Like Cecile and Kamilah, continuing her education is a big part of Jennifer’s readjustment back into the workplace. After her experience in a women’s facility, Jennifer wants to make a positive change in the mental health field.

Mental health + finding peace

“I’m looking to do online schooling in psychology to get into the mental health field. That way, I can help women and men change their outlook on life. Especially now that my head is in the right place, I want to inspire people to do the same,” Jennifer says. “I would like to be a counselor in a facility, I want to change the system to give women more time with counselors. As it is, there are so many women and not enough counselors, so there’s not enough time to give and receive. Not enough time to make connections.”Jennifer likes to say that she’s taking it “one day at a time,” which is a big piece of advice that she has to give women who are re-entering the workforce. “Find what gives you peace. Sometimes you have to put the immediate things in your life first—if you can’t automatically jump into school or the career of your choice, don’t let that hold you back,” Jennifer advises. “Find something that gives you purpose, and then be vocal about your experiences. You are valuable.”


After each interview, each woman thanked me for taking the time to hear their story. And while I said “thank you” right back, those words weren’t enough. They barely scratched the surface of my gratitude.Cecile, Kamilah, and Jennifer all shared very personal stories with me, with the hopes that the stigma that holds back previously incarcerated women and men will dissolve. We know it won’t happen overnight. But based on what I’ve learned from these interviews, there’s more that brings us together than pulls us apart.The major takeaways from these interviews that we can all learn from and apply to our own lives:

Volunteer at your local community center

One of the best ways to engage with those you share a hometown with is to volunteer at local community centers and organizations that give back. Not only will you be doing good for those around you, but a recent study revealed that “75 percent of U.S. adults feel physically healthier by volunteering and a stronger connection to their employers.” Win-win, right?

Go back to school

Whether it’s online or in-person, learning a new skill or sharpening an older skill is a great way to reinvigorate your current career or expose you to new opportunities. (We’ve got a whole guide to continuing your education if you want to get started.)
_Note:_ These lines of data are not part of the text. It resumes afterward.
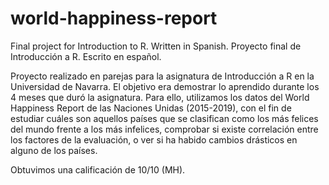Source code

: # world-happiness-report
Final project for Introduction to R. Written in Spanish. 
Proyecto final de Introducción a R. Escrito en español.

Proyecto realizado en parejas para la asignatura de Introducción a R en la Universidad de Navarra. El objetivo era demostrar lo aprendido durante los 4 meses que duró la asignatura. Para ello, utilizamos los datos del World Happiness Report de las Naciones Unidas (2015-2019), con el fin de estudiar cuáles son aquellos países que se clasifican como los más felices del mundo frente a los más infelices, comprobar si existe correlación entre los factores de la evaluación, o ver si ha habido cambios drásticos en alguno de los países.

Obtuvimos una calificación de 10/10 (MH).
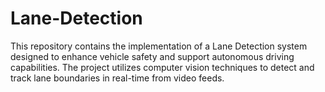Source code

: # Lane-Detection
This repository contains the implementation of a Lane Detection system designed to enhance vehicle safety and support autonomous driving capabilities. The project utilizes computer vision techniques to detect and track lane boundaries in real-time from video feeds.
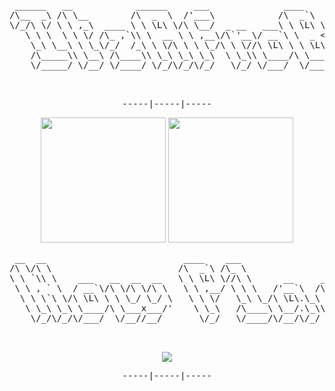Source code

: <div align="center">
<pre>
 ______   __            ______     ___              ____                        
/\__  _\ /\ \__        /\  _  \  /'___\            /\  _`\                      
\/_/\ \/ \ \ ,_\  ____ \ \ \L\ \/\ \__/  _ __   ___\ \ \L\ \    ___   __  __    
   \ \ \  \ \ \/ /\_ ,`\\ \  __ \ \ ,__\/\`'__\/ __`\ \  _ <'  / __`\/\ \/\ \   
    \_\ \__\ \ \_\/_/  /_\ \ \/\ \ \ \_/\ \ \//\ \L\ \ \ \L\ \/\ \L\ \ \ \_\ \  
    /\_____\\ \__\ /\____\\ \_\ \_\ \_\  \ \_\\ \____/\ \____/\ \____/\/`____ \ 
    \/_____/ \/__/ \/____/ \/_/\/_/\/_/   \/_/ \/___/  \/___/  \/___/  `/___/> \
                                                                          /\___/
                                                                          \/__/ 
</pre>
<pre>
-----|-----|-----
</pre>
<img height=200 src="https://github-readme-stats.vercel.app/api?username=ItzAfroBoy&theme=onedark"/>
<img height=200 src="https://github-readme-stats.vercel.app/api/top-langs/?username=ItzAfroBoy&layout=compact&theme=onedark&card_width=300"/>
<pre>
 __  __                          ____    ___                                             
/\ \/\ \                        /\  _`\ /\_ \                     __                     
\ \ `\\ \    ___   __  __  __   \ \ \L\ \//\ \      __     __  __/\_\    ___      __     
 \ \ , ` \  / __`\/\ \/\ \/\ \   \ \ ,__/ \ \ \   /'__`\  /\ \/\ \/\ \ /' _ `\  /'_ `\   
  \ \ \`\ \/\ \L\ \ \ \_/ \_/ \   \ \ \/   \_\ \_/\ \L\.\_\ \ \_\ \ \ \/\ \/\ \/\ \L\ \  
   \ \_\ \_\ \____/\ \___x___/'    \ \_\   /\____\ \__/.\_\\/`____ \ \_\ \_\ \_\ \____ \ 
    \/_/\/_/\/___/  \/__//__/       \/_/   \/____/\/__/\/_/ `/___/> \/_/\/_/\/_/\/___L\ \
                                                               /\___/             /\____/
                                                               \/__/              \_/__/ 
</pre>
<img src="https://spotify-github-profile.vercel.app/api/view?uid=cjv4hketgxpuls3iphigc5tgt&cover_image=true&theme=novatorem&show_offline=false&background_color=000000&interchange=false&bar_color=53b14f&bar_color_cover=true"/>
<pre>
-----|-----|-----
</pre>
</div>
  • Attend networking events—One of the best ways to create opportunities for growth is to attend networking events. You’ll be able to meet new people, learn about different industries and jobs, and practice how you about your professional achievements and interest. Organizations like Career ContessaCreate & Cultivate, and Ellevate Network provide excellent opportunities to find networking events near you.
  • Surround yourself with people who support you—This may seem obvious, but toxic work environments, negative coworkers, and naysayers should be avoided. But that’s easier said than done. Because there are some people we can’t avoid, instead you can focus on making extra time to be with the people who support and understand you. Who brings positive energy into your life? How can you make more time for her/him?
  • Do the research and know your rights—This was most surprising of all. If you have a criminal record, it’s important to know your rights in the job search process. A great resource to help you get informed can be found on the Workplace Fairness website. And if you don’t have a criminal record, it’s equally important for you to know what’s legal and illegal in the hiring process. This list of questions provided by Betterteam is a great resource to help you get informed. I, for one, was surprised that employers couldn’t ask “What days and shifts can you work?” The rest of the list might surprise you, too.